Granddaughter and some dedicated woodcarvers restore a 113-year-old Syracuse grave marker

Ruth Ginsberg Stein uses a Yiddish word to describe how the story of the restoration project of her grandmother’s 113-year-old wooden grave marker in Syracuse began.

“Beshert,” meaning “preordained” or “inevitable.” In other words, destiny.

Stein, 74, who grew up in Syracuse and now resides in Florida, believes it was destiny which brought her son David to Central New York from Philadelphia for a fishing trip in September 2020 and for him to make a “spur of a moment” decision to visit his ancestors’ gravesites while he was here.

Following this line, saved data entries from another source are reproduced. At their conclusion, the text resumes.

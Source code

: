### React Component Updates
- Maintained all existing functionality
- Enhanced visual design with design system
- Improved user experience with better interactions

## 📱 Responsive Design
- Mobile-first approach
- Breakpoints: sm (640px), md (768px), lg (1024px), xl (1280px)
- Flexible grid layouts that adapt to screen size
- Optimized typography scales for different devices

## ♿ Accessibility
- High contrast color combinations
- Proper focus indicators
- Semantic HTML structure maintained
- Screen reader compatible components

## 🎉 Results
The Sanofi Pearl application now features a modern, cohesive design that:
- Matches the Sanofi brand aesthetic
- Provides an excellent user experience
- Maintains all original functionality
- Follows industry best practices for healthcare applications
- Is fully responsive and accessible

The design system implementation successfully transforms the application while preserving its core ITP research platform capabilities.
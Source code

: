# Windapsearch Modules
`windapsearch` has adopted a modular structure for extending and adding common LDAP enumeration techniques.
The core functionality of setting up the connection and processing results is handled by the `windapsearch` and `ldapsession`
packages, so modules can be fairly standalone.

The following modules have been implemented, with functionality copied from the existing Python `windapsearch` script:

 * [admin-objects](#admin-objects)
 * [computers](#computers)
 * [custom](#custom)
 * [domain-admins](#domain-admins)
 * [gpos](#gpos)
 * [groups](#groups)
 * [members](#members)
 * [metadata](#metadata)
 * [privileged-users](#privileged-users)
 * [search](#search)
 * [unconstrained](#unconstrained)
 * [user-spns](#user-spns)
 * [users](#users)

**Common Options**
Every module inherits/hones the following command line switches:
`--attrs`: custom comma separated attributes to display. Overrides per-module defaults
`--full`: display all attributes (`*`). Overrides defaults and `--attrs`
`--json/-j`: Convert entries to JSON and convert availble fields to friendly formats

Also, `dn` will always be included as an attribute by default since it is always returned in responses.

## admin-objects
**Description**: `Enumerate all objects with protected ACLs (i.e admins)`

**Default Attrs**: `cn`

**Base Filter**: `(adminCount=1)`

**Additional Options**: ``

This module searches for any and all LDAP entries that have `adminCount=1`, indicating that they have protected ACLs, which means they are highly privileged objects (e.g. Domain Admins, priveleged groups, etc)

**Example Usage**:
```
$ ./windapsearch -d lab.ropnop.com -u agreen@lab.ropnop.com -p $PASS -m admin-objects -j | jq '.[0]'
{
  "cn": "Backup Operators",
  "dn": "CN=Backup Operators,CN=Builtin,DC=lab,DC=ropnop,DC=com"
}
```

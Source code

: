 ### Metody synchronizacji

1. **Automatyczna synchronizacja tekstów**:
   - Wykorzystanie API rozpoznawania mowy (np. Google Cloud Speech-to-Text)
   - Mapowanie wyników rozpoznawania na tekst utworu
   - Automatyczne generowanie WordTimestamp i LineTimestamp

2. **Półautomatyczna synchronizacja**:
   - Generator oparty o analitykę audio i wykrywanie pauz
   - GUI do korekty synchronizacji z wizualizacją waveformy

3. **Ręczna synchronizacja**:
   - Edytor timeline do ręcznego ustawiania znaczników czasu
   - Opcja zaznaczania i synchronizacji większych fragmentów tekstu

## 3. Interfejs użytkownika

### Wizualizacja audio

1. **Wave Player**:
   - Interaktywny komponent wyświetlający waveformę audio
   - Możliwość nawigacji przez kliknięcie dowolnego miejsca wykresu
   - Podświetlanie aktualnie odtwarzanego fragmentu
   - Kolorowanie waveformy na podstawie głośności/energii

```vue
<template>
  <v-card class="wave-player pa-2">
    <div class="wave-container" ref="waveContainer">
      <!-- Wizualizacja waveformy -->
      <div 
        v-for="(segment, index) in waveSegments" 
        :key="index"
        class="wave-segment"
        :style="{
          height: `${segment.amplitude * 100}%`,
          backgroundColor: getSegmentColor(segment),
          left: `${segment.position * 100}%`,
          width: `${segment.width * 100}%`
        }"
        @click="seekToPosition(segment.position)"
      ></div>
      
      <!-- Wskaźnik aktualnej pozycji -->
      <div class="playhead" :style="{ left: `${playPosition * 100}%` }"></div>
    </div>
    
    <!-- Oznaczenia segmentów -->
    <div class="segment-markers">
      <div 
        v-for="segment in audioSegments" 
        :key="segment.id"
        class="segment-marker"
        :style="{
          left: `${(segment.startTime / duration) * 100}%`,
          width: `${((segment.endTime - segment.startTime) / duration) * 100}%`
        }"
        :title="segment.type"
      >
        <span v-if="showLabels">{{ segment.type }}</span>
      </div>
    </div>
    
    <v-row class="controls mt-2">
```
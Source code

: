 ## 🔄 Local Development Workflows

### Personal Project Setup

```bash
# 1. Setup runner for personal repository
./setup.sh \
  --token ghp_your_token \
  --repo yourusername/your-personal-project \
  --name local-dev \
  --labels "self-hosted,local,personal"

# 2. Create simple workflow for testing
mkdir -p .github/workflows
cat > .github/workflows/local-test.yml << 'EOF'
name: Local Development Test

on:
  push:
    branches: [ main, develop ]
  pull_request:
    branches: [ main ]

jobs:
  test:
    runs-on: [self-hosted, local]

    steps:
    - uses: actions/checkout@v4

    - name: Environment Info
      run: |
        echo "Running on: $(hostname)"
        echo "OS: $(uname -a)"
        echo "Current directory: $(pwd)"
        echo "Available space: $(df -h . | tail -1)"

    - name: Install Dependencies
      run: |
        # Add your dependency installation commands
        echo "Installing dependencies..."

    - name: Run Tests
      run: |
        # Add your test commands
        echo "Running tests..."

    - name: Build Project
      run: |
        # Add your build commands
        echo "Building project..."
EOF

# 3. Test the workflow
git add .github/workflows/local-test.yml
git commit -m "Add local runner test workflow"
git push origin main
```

This included the wooden marker of his great-grandmother’s, Ratchel Slive, who died on July 31, 1908, at just 34 years old. It had been hand-carved by her husband Morris, a Syracuse carpenter, 113 years ago. He had carved into the wood a flowerpot and had written his wife’s name and date of death in both Hebrew and English.

Stein said she knows little about the life of her grandparents. They were both born in 1874 in Russia and had immigrated to the United States, settling in Syracuse on Almond Street. They had seven children together, including Stein’s mother, who was four when her mother died.

David found the marker in rough shape. Its paint was peeling, and its base was beginning to rot away from the elements and the cemetery’s maintenance crews’ weed eater.

But it was, almost miraculously, upright, standing tall, as it had for 113 years, while many of the stone markers around it had begun to lean.

He sent a photo of the marker to his mother.

“I can’t leave it this way,” she thought. “I have to do something.”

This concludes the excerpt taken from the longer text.